• _ENTRIES SUPPLIED_

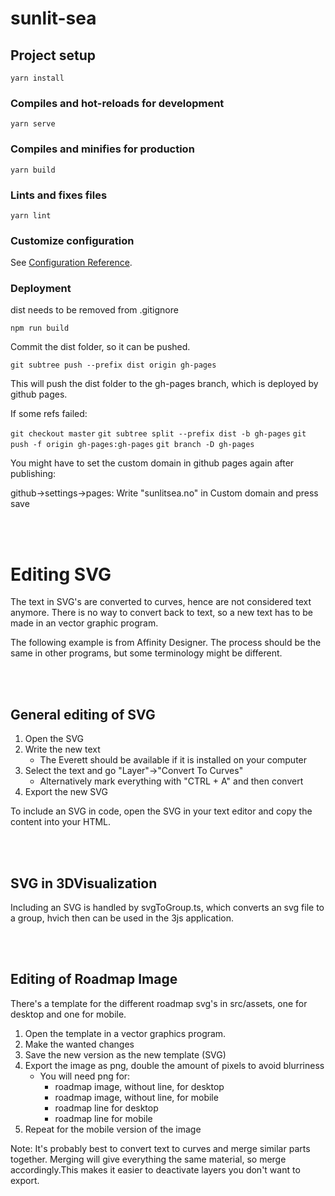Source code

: # sunlit-sea

## Project setup
```
yarn install
```

### Compiles and hot-reloads for development
```
yarn serve
```

### Compiles and minifies for production
```
yarn build
```

### Lints and fixes files
```
yarn lint
```

### Customize configuration
See [Configuration Reference](https://cli.vuejs.org/config/).

### Deployment

dist needs to be removed from .gitignore

`npm run build`

Commit the dist folder, so it can be pushed.

`git subtree push --prefix dist origin gh-pages`

This will push the dist folder to the gh-pages branch, which is deployed by github pages.

If some refs failed: 

`git checkout master`
`git subtree split --prefix dist -b gh-pages`
`git push -f origin gh-pages:gh-pages`
`git branch -D gh-pages`

You might have to set the custom domain in github pages again after publishing:

github->settings->pages: Write "sunlitsea.no" in Custom domain and press save


<br></br>
# Editing SVG

The text in SVG's are converted to curves, hence are not considered text anymore. There is no way to convert back to text, so a new text has to be made in an vector graphic program. 

The following example is from Affinity Designer. The process should be the same in other programs, but some terminology might be different.

<br></br>
## General editing of SVG

1. Open the SVG
2. Write the new text
	- The Everett should be available if it is installed on your computer
3. Select the text and go "Layer"->"Convert To Curves"
	- Alternatively mark everything with "CTRL + A" and then convert
4. Export the new SVG

To include an SVG in code, open the SVG in your text editor and copy the content into your HTML.

<br></br>
## SVG in 3DVisualization
Including an SVG is handled by svgToGroup.ts, which converts an svg file to a group, hvich then can be used in the 3js application.

<br></br>
## Editing of Roadmap Image

There's a template for the different roadmap svg's in src/assets, one for desktop and one for mobile.


1. Open the template in a vector graphics program. 
2. Make the wanted changes
3. Save the new version as the new template (SVG)
4. Export the image as png, double the amount of pixels to avoid blurriness
	- You will need png for: 
		- roadmap image, without line, for desktop
		- roadmap image, without line, for mobile
		- roadmap line for desktop
		- roadmap line for mobile
5. Repeat for the mobile version of the image




Note: It's probably best to convert text to curves and merge similar parts together. Merging will give everything the same material, so merge accordingly.This makes it easier to deactivate layers you don't want to export.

• _REQUIRED ACTION_
Each line that holds the string "everything" is to be copied from the entries above.

• _FINAL ANSWER_
	- Alternatively mark everything with "CTRL + A" and then convert
Note: It's probably best to convert text to curves and merge similar parts together. Merging will give everything the same material, so merge accordingly.This makes it easier to deactivate layers you don't want to export.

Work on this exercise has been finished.